Baking a big cake? Super, but I can now tell you that merely doubling the recipe for 9" round layer cake doesn't cut it for a 14" square one. Unless you just want one, perfect little layer, without filling. So I will run back to the store early tomorrow morning for more flour, butter, eggs, and vanilla. It serves me right.

But I don't mind one bit. I happen to enjoy making mistakes. Especially tasty ones. So what if I have to bake another layer for the cake tomorrow? There is much to be said for the satisfaction I feel when a tender, vanilla-perfumed cake is first pulled from the oven. When cooling on its baking rack, I see it as a yellowish canvas-- not quite blank, but mildly blistered and neutral, upon which I can go to town, as it were, in terms of creativity.

Protein-infused Butterscotch frosting studded with bits of brutalized toffee slathered in the middle of two layers of cake baked a day apart. I wonder if anyone will know which layer is newer? Hopefully, everyone will be too drunk on beer and sidecars to notice. A thin layer of the icing outside covered in a perfectly smooth coating of chocolate. At least I hope it will be perfectly smooth. Do wish me luck.

The decoration of the thing will be the trickiest part of all. My piping skills aren't what they used to be. My plan was to have a giant squid looking as if it were startled into squirting out the Birthday message in its ink. Trickier than I imagined, believe me.

marzipan-squid

Instead, I ended up with a squid that looks only mildly bothered. Perhaps I shall have more luck with the starfish.

What started out as an exercise in what I hoped to be flawless, quirky perfection has turned into an exercise in pinpointing my own, personal foibles and fortes (read: therapy).
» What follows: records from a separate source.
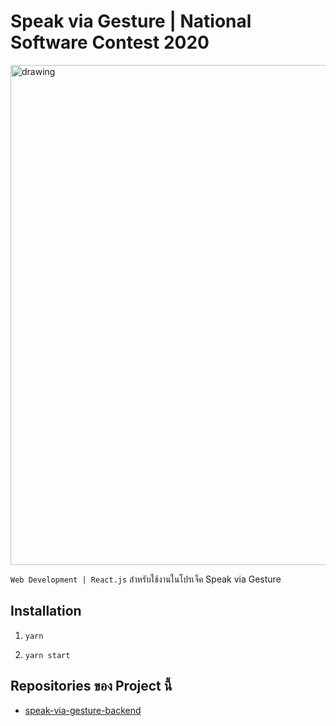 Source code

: # **Speak via Gesture | National Software Contest 2020**

<img src="https://github.com/Phukphoom/SpeakViaGesture-Frontend/images-preview/preview.JPG" alt="drawing" width="800">

`Web Development | React.js` สำหรับใช้งานในโปรเจ็ค Speak via Gesture

## Installation

1. `yarn`

2. `yarn start`

## Repositories ของ Project นี้

-   [speak-via-gesture-backend](https://github.com/MrNithi/speak-via-gesture-backend)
I had hoped to execute something beyond my own particular baking and sculpting abilities and have, so far, not done a terribly bad job at it, though it won't be the image of the perfect (for Squid) birthday cake I had in mind.

And I think that's just fine. In fact, I think she'll think that's just fine, too. Who turns down birthday cake? A birthday cake isn't always about perfection. Like I said earlier, it's about time and the offering of mental space and physical effort. And it's about love, if you hadn't gathered that already.

As I stood over the stand mixer, kicking myself for having to resort to adding protein powder in order to save the frosting, I had a Like Water for Chocolate moment. Was I about to add my own frustration into that frosting? Were my fellow party-goers going to take on my angst as well as a boost of muscle-building protein? I stepped back and thought about what I wanted that cake to say to Squid besides "Happy Birthday."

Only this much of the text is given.